Task item => Below are several entries. Transcribe exactly those lines that fall from the one with "5. Start the" through the one with "- tailwindcss: ^3.4.0", end lines included.

Excerpted records =>
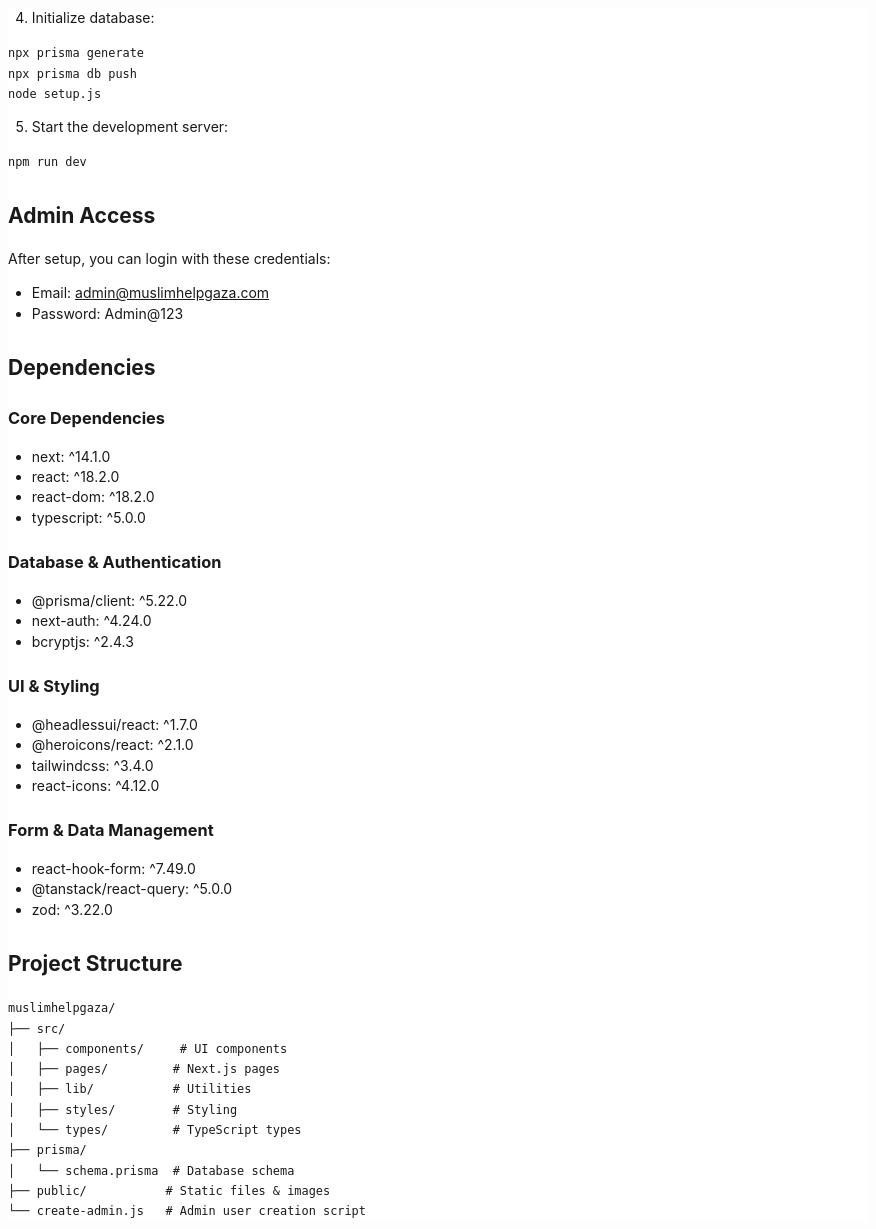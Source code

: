 4. Initialize database:
```bash
npx prisma generate
npx prisma db push
node setup.js
```

5. Start the development server:
```bash
npm run dev
```

## Admin Access
After setup, you can login with these credentials:
- Email: admin@muslimhelpgaza.com
- Password: Admin@123

## Dependencies

### Core Dependencies
- next: ^14.1.0
- react: ^18.2.0
- react-dom: ^18.2.0
- typescript: ^5.0.0

### Database & Authentication
- @prisma/client: ^5.22.0
- next-auth: ^4.24.0
- bcryptjs: ^2.4.3

### UI & Styling
- @headlessui/react: ^1.7.0
- @heroicons/react: ^2.1.0
- tailwindcss: ^3.4.0
- react-icons: ^4.12.0

### Form & Data Management
- react-hook-form: ^7.49.0
- @tanstack/react-query: ^5.0.0
- zod: ^3.22.0

## Project Structure
```
muslimhelpgaza/
├── src/
│   ├── components/     # UI components
│   ├── pages/         # Next.js pages
│   ├── lib/           # Utilities
│   ├── styles/        # Styling
│   └── types/         # TypeScript types
├── prisma/
│   └── schema.prisma  # Database schema
├── public/           # Static files & images
└── create-admin.js   # Admin user creation script
```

Task solution =>
5. Start the development server:
```bash
npm run dev
```

## Admin Access
After setup, you can login with these credentials:
- Email: admin@muslimhelpgaza.com
- Password: Admin@123

## Dependencies

### Core Dependencies
- next: ^14.1.0
- react: ^18.2.0
- react-dom: ^18.2.0
- typescript: ^5.0.0

### Database & Authentication
- @prisma/client: ^5.22.0
- next-auth: ^4.24.0
- bcryptjs: ^2.4.3

### UI & Styling
- @headlessui/react: ^1.7.0
- @heroicons/react: ^2.1.0
- tailwindcss: ^3.4.0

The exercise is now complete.